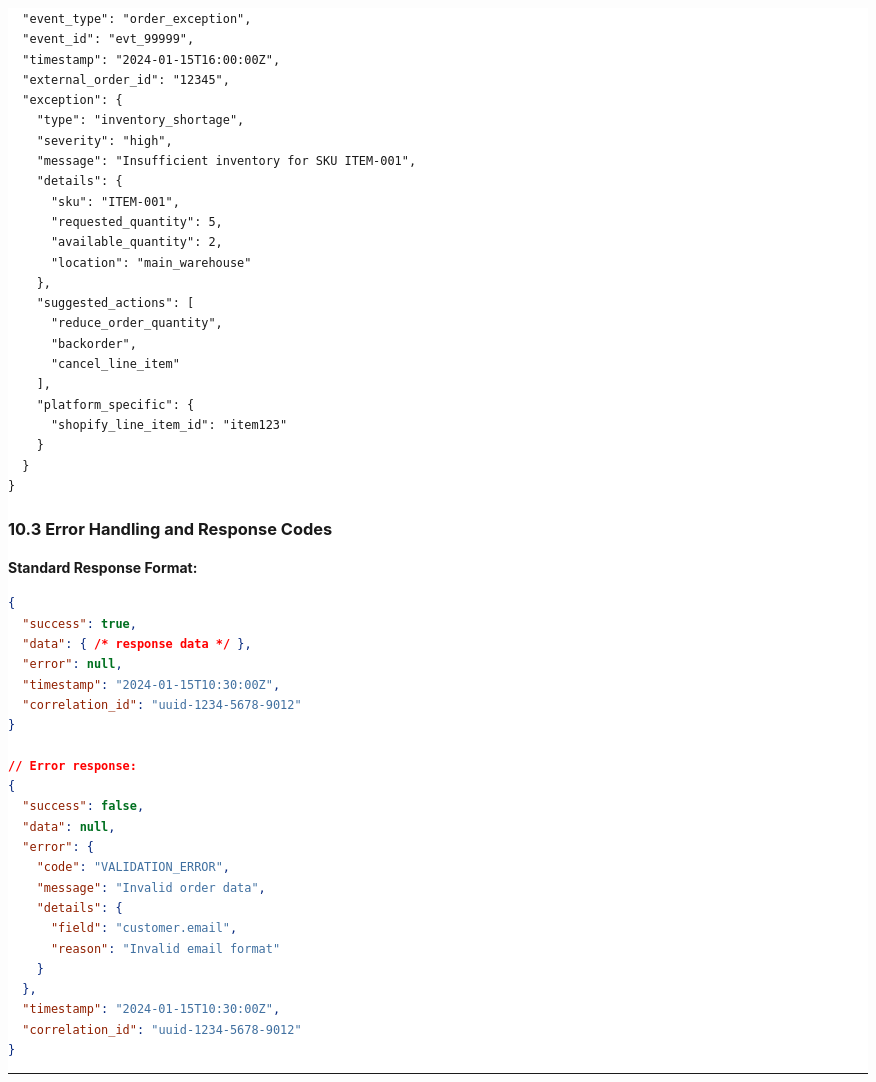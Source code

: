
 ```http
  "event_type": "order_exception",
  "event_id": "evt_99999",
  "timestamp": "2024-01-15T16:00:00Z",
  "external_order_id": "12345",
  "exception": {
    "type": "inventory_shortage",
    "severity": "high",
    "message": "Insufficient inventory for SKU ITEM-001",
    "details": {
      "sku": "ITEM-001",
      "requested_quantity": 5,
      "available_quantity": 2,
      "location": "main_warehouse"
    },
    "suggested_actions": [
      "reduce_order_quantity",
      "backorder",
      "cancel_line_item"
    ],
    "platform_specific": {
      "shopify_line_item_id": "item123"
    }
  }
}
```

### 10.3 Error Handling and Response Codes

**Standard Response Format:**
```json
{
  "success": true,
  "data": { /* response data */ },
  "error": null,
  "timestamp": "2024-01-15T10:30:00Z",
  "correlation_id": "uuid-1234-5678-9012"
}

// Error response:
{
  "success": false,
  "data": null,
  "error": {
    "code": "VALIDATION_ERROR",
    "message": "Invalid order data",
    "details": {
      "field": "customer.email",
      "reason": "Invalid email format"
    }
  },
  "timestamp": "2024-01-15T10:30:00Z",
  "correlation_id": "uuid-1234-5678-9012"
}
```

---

######

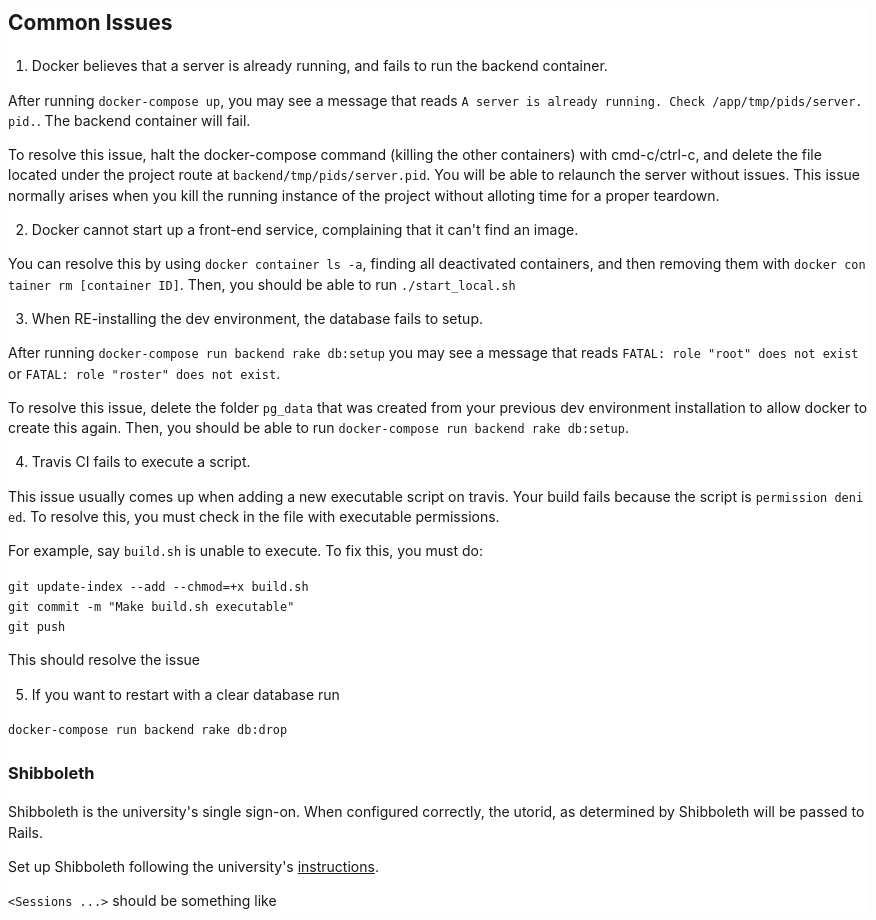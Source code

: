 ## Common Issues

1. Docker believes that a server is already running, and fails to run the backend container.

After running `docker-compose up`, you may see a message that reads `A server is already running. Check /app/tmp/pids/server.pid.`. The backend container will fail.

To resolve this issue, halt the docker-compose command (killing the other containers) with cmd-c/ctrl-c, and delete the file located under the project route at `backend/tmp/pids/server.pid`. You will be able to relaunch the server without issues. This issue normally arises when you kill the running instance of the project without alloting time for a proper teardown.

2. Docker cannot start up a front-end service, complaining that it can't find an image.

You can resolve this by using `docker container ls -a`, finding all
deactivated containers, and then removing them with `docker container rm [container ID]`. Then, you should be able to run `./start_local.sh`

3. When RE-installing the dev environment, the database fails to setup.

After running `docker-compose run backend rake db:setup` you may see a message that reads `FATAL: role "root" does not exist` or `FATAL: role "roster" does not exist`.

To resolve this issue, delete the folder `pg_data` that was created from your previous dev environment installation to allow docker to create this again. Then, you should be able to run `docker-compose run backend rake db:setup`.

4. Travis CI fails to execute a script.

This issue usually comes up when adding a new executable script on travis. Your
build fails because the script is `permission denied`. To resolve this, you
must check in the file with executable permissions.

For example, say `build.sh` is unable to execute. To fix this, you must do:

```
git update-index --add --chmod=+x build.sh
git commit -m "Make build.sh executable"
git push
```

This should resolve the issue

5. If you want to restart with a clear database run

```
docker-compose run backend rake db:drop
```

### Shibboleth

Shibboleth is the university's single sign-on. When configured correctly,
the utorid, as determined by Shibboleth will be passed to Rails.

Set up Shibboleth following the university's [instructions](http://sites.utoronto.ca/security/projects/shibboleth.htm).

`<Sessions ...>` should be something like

######

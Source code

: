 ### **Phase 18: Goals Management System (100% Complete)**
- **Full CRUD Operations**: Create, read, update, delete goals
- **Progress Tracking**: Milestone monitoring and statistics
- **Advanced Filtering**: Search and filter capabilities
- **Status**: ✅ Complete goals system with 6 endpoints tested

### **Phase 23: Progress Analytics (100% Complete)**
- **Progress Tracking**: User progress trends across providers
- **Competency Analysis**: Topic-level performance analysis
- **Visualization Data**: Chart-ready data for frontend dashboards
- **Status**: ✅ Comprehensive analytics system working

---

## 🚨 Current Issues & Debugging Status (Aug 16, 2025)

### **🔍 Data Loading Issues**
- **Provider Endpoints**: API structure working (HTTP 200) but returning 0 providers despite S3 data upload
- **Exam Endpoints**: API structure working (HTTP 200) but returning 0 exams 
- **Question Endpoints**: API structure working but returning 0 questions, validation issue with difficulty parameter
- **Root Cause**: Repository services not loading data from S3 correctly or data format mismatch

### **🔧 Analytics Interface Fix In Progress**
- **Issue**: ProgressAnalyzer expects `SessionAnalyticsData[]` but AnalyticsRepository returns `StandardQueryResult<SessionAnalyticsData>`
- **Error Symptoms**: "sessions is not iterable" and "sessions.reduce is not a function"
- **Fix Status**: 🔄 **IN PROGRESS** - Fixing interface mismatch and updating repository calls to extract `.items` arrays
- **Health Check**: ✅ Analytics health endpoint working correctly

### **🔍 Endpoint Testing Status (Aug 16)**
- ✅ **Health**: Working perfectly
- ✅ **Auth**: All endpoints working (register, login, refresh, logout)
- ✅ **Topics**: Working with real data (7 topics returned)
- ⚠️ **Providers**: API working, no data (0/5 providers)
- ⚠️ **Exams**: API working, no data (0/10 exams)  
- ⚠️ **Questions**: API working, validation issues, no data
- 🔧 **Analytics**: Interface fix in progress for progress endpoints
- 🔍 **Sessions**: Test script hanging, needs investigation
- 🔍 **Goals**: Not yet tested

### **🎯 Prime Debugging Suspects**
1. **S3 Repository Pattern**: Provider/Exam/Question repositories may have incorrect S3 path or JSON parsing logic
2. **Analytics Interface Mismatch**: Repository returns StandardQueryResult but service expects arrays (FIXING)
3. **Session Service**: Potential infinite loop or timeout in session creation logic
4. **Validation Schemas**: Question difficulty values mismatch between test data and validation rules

######

Work to complete =
Transcribe the records above from the line holding "3. **Session Service**: Potential" down to the line holding "4. **Validation Schemas**: Question", inclusive, without adding anything.

Final answer =
3. **Session Service**: Potential infinite loop or timeout in session creation logic
4. **Validation Schemas**: Question difficulty values mismatch between test data and validation rules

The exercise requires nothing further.